Segment Start: PROVIDED DATA

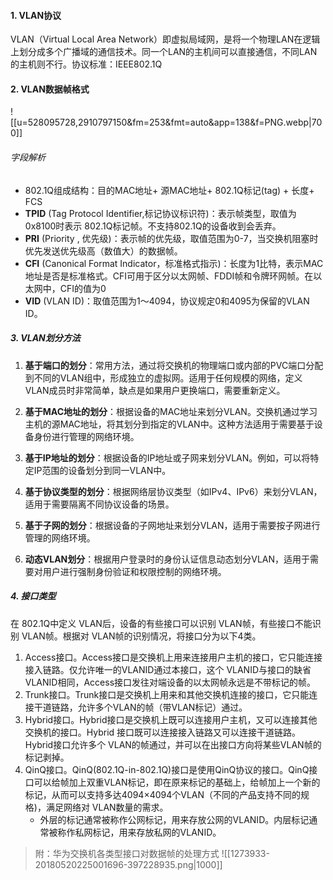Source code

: #### 1. VLAN协议
VLAN（Virtual Local Area Network）即虚拟局域网，是将一个物理LAN在逻辑上划分成多个广播域的通信技术。同一个LAN的主机间可以直接通信，不同LAN的主机则不行。协议标准：IEEE802.1Q

#### 2. VLAN数据帧格式
![[u=528095728,2910797150&fm=253&fmt=auto&app=138&f=PNG.webp|700]]
###### 字段解析
- 802.1Q组成结构：目的MAC地址+ 源MAC地址+ 802.1Q标记(tag) + 长度+ FCS
- **TPID** (Tag Protocol Identifier,标记协议标识符)：表示帧类型，取值为0x8100时表示 802.1Q标记帧。不支持802.1Q的设备收到会丢弃。
- **PRI** (Priority , 优先级)：表示帧的优先级，取值范围为0-7，当交换机阻塞时优先发送优先级高（数值大）的数据帧。
- **CFI** (Canonical Format Indicator，标准格式指示)：长度为1比特，表示MAC地址是否是标准格式。CFI可用于区分以太网帧、FDDI帧和令牌环网帧。在以太网中，CFI的值为0
- **VID** (VLAN ID)：取值范围为1～4094，协议规定0和4095为保留的VLAN ID。

##### 3. VLAN划分方法
1. **基于端口的划分**‌：常用方法，通过将交换机的物理端口或内部的PVC端口分配到不同的VLAN组中，形成独立的虚拟网。适用于任何规模的网络，定义VLAN成员时非常简单，缺点是如果用户更换端口，需要重新定义。‌

2. ‌**基于MAC地址的划分**‌：根据设备的MAC地址来划分VLAN。交换机通过学习主机的源MAC地址，将其划分到指定的VLAN中。这种方法适用于需要基于设备身份进行管理的网络环境。‌

3. ‌**基于IP地址的划分**‌：根据设备的IP地址或子网来划分VLAN。例如，可以将特定IP范围的设备划分到同一VLAN中。

4. ‌**基于协议类型的划分**‌：根据网络层协议类型（如IPv4、IPv6）来划分VLAN，适用于需要隔离不同协议设备的场景。‌

5. ‌**基于子网的划分**‌：根据设备的子网地址来划分VLAN，适用于需要按子网进行管理的网络环境。
    
6. ‌**动态VLAN划分**‌：根据用户登录时的身份认证信息动态划分VLAN，适用于需要对用户进行强制身份验证和权限控制的网络环境。


##### 4. 接口类型
在 802.1Q中定义 VLAN后，设备的有些接口可以识别 VLAN帧，有些接口不能识别 VLAN帧。根据对 VLAN帧的识别情况，将接口分为以下4类。
1. Access接口。Access接口是交换机上用来连接用户主机的接口，它只能连接接入链路。仅允许唯一的VLANID通过本接口，这个 VLANID与接口的缺省 VLANID相同，Access接口发往对端设备的以太网帧永远是不带标记的帧。
2. Trunk接口。Trunk接口是交换机上用来和其他交换机连接的接口，它只能连接干道链路，允许多个VLAN的帧（带VLAN标记）通过。
3. Hybrid接口。Hybrid接口是交换机上既可以连接用户主机，又可以连接其他交换机的接口。Hybrid 接口既可以连接接入链路又可以连接干道链路。Hybrid接口允许多个 VLAN的帧通过，并可以在出接口方向将某些VLAN帧的标记剥掉。
4. QinQ接口。QinQ(802.1Q-in-802.1Q)接口是使用QinQ协议的接口。QinQ接口可以给帧加上双重VLAN标记，即在原来标记的基础上，给帧加上一个新的标记，从而可以支持多达4094×4094个VLAN（不同的产品支持不同的规格)，满足网络对 VLAN数量的需求。
	- 外层的标记通常被称作公网标记，用来存放公网的VLANID。内层标记通常被称作私网标记，用来存放私网的VLANID。

> 附：华为交换机各类型接口对数据帧的处理方式
![[1273933-20180520225001696-397228935.png|1000]]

Segment End: PROVIDED DATA

# ASSIGNMENT:
With the images left out, set down each record exactly as it appears.

# RESPONSE BOX:
Source code

: #### 1. VLAN协议
VLAN（Virtual Local Area Network）即虚拟局域网，是将一个物理LAN在逻辑上划分成多个广播域的通信技术。同一个LAN的主机间可以直接通信，不同LAN的主机则不行。协议标准：IEEE802.1Q

#### 2. VLAN数据帧格式
![[u=528095728,2910797150&fm=253&fmt=auto&app=138&f=PNG.webp|700]]
###### 字段解析
- 802.1Q组成结构：目的MAC地址+ 源MAC地址+ 802.1Q标记(tag) + 长度+ FCS
- **TPID** (Tag Protocol Identifier,标记协议标识符)：表示帧类型，取值为0x8100时表示 802.1Q标记帧。不支持802.1Q的设备收到会丢弃。
- **PRI** (Priority , 优先级)：表示帧的优先级，取值范围为0-7，当交换机阻塞时优先发送优先级高（数值大）的数据帧。
- **CFI** (Canonical Format Indicator，标准格式指示)：长度为1比特，表示MAC地址是否是标准格式。CFI可用于区分以太网帧、FDDI帧和令牌环网帧。在以太网中，CFI的值为0
- **VID** (VLAN ID)：取值范围为1～4094，协议规定0和4095为保留的VLAN ID。

##### 3. VLAN划分方法
1. **基于端口的划分**‌：常用方法，通过将交换机的物理端口或内部的PVC端口分配到不同的VLAN组中，形成独立的虚拟网。适用于任何规模的网络，定义VLAN成员时非常简单，缺点是如果用户更换端口，需要重新定义。‌

2. ‌**基于MAC地址的划分**‌：根据设备的MAC地址来划分VLAN。交换机通过学习主机的源MAC地址，将其划分到指定的VLAN中。这种方法适用于需要基于设备身份进行管理的网络环境。‌

3. ‌**基于IP地址的划分**‌：根据设备的IP地址或子网来划分VLAN。例如，可以将特定IP范围的设备划分到同一VLAN中。

4. ‌**基于协议类型的划分**‌：根据网络层协议类型（如IPv4、IPv6）来划分VLAN，适用于需要隔离不同协议设备的场景。‌

5. ‌**基于子网的划分**‌：根据设备的子网地址来划分VLAN，适用于需要按子网进行管理的网络环境。
    
6. ‌**动态VLAN划分**‌：根据用户登录时的身份认证信息动态划分VLAN，适用于需要对用户进行强制身份验证和权限控制的网络环境。


##### 4. 接口类型
在 802.1Q中定义 VLAN后，设备的有些接口可以识别 VLAN帧，有些接口不能识别 VLAN帧。根据对 VLAN帧的识别情况，将接口分为以下4类。
1. Access接口。Access接口是交换机上用来连接用户主机的接口，它只能连接接入链路。仅允许唯一的VLANID通过本接口，这个 VLANID与接口的缺省 VLANID相同，Access接口发往对端设备的以太网帧永远是不带标记的帧。
2. Trunk接口。Trunk接口是交换机上用来和其他交换机连接的接口，它只能连接干道链路，允许多个VLAN的帧（带VLAN标记）通过。
3. Hybrid接口。Hybrid接口是交换机上既可以连接用户主机，又可以连接其他交换机的接口。Hybrid 接口既可以连接接入链路又可以连接干道链路。Hybrid接口允许多个 VLAN的帧通过，并可以在出接口方向将某些VLAN帧的标记剥掉。
4. QinQ接口。QinQ(802.1Q-in-802.1Q)接口是使用QinQ协议的接口。QinQ接口可以给帧加上双重VLAN标记，即在原来标记的基础上，给帧加上一个新的标记，从而可以支持多达4094×4094个VLAN（不同的产品支持不同的规格)，满足网络对 VLAN数量的需求。
	- 外层的标记通常被称作公网标记，用来存放公网的VLANID。内层标记通常被称作私网标记，用来存放私网的VLANID。

> 附：华为交换机各类型接口对数据帧的处理方式
![[1273933-20180520225001696-397228935.png|1000]]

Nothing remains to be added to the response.